There’s a direct line that can be traced from Paris Is Burning to pop culture behemoths of today. Of course, RuPaul’s Drag Race is a direct descendant, but a lot of common slang used today originates from that time period and is immortalized in the film. Like the phrase “throwing shade.” In a scene from the movie, Dorien Corey, a drag mother featured in the film, describes the now widely used term as: “I don’t tell you you’re ugly, but I don’t have to tell you, because you know.”
In the documentary, Corey explains another popular term: read, or to be read. Read precedes shade and is “the real form of insult.”
Another example very commonly used by both the Kardashians and popular culture at large is "queen" and "work," as in: "YAS queen!" and "you better werk!"
"Queen" originates from the black and Latinx drag culture celebrated in Paris Is Burning: drag queens have always referred to each other as queen. As even the Oxford Dictionary acknowledges, there is a litany of slang words and phrases widely used today that are rooted in the New York drag culture of the ‘80s.

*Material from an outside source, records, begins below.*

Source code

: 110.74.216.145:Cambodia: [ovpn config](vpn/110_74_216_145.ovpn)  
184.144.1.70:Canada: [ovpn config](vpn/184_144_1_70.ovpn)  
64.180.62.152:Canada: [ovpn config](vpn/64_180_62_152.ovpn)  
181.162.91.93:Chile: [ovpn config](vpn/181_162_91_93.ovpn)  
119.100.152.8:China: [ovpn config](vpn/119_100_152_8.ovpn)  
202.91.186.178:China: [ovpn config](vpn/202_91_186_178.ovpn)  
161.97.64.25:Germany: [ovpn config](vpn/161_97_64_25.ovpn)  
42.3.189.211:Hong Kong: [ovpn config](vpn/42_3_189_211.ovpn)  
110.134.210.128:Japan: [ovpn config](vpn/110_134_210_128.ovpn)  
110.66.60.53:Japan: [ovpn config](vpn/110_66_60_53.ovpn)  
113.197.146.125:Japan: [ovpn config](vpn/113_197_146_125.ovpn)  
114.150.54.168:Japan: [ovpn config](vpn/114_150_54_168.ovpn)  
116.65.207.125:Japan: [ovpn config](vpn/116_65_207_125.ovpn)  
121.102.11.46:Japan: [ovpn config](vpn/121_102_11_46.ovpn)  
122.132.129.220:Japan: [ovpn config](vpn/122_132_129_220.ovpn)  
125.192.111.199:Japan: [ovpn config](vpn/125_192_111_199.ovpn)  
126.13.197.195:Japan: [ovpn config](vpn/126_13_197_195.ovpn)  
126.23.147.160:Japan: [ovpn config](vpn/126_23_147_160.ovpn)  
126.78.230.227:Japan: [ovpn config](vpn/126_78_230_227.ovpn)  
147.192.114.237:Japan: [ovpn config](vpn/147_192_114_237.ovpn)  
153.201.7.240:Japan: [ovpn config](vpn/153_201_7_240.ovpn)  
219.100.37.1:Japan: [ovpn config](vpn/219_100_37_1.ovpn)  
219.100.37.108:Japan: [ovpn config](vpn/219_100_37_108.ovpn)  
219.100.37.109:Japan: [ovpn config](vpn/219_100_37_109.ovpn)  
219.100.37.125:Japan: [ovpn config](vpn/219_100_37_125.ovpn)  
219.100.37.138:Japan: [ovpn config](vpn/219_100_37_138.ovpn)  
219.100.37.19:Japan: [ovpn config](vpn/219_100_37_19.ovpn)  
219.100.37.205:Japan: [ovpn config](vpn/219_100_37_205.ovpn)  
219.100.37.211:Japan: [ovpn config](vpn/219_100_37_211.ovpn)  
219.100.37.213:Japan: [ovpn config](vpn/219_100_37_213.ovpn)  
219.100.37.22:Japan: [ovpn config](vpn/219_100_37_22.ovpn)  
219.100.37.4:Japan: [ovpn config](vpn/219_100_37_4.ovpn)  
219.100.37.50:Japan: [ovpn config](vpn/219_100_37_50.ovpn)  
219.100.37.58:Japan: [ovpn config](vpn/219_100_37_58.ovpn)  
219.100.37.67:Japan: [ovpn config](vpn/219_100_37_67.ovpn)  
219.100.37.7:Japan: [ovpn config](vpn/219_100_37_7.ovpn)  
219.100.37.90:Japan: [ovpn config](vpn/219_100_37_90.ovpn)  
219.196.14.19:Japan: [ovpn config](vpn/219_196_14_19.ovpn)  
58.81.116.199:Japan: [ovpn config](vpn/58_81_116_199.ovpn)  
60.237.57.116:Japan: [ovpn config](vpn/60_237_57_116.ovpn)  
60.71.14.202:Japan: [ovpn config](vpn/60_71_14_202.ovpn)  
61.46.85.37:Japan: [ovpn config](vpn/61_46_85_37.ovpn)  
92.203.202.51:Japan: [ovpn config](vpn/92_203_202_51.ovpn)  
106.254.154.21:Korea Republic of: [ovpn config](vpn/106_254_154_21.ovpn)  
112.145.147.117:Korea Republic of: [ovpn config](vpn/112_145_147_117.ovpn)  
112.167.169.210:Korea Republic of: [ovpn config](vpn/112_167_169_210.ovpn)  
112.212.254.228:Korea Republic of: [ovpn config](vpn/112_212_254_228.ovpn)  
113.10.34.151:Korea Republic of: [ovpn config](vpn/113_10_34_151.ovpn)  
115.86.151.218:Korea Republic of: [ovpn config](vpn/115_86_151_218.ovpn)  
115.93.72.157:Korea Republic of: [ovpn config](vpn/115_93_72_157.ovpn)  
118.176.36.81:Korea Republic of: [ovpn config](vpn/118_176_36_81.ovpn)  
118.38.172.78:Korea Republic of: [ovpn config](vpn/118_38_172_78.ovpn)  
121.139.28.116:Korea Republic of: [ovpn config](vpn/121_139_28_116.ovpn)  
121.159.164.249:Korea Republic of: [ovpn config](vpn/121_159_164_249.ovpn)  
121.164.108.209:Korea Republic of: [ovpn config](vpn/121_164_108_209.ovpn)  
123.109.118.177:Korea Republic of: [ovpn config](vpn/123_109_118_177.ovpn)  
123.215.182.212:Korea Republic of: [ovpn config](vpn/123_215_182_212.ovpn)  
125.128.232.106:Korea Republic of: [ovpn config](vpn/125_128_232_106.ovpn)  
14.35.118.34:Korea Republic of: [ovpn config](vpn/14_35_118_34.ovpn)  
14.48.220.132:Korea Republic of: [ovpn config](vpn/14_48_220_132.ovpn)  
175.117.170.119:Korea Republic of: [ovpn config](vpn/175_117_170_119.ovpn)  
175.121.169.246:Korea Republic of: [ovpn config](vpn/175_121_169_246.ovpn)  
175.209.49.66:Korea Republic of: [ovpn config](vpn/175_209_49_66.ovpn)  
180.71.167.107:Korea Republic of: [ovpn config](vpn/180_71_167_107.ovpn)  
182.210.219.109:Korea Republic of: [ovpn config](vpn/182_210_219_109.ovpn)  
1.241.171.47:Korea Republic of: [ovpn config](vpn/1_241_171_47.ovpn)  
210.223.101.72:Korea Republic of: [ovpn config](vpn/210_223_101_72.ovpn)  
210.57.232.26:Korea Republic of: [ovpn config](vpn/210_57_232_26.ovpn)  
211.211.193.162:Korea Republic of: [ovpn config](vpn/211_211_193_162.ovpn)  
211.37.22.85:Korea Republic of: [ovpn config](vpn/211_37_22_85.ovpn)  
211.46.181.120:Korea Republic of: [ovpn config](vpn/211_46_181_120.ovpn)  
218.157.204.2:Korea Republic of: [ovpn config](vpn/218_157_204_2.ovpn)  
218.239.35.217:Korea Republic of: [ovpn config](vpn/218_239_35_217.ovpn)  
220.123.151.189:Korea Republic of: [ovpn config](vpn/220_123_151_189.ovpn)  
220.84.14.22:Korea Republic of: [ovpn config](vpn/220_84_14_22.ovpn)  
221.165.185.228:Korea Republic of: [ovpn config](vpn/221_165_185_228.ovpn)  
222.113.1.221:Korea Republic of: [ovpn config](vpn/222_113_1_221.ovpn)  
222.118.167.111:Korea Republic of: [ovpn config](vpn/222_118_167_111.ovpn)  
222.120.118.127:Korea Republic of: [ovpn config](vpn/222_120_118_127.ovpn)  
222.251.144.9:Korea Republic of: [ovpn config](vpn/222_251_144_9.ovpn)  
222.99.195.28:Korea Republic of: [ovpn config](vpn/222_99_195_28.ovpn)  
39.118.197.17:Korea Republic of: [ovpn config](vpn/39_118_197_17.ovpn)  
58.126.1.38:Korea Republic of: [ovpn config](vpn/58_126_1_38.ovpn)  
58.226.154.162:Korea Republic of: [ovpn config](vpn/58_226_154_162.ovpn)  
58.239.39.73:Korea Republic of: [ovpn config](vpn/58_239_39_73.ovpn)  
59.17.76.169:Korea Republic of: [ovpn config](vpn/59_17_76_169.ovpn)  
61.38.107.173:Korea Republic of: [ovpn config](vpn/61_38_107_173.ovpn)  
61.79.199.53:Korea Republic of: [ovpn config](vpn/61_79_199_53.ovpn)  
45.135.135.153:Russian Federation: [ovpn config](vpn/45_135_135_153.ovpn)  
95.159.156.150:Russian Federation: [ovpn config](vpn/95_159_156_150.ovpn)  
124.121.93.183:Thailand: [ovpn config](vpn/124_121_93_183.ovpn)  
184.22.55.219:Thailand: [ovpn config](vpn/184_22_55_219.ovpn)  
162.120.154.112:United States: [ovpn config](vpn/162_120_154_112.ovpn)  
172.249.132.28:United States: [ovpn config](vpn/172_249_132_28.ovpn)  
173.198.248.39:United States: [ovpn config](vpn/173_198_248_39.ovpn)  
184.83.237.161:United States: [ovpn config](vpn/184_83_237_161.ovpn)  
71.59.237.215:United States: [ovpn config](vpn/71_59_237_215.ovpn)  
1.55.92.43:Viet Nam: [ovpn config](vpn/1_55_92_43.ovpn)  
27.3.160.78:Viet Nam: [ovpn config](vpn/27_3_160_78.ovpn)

The linguistic legacy of Paris Is Burning is just one aspect of its enduring importance. Although it’s only natural for language to expand and evolve with time, it’s also important to know the history behind cultural movements. One of the most powerful reasons to do so is because to recognize the significance of the contributions from marginalized communities is also to honor and celebrate them. The documentary is currently streaming on Netflix, so there's no excuse not to brush up on some cultural history.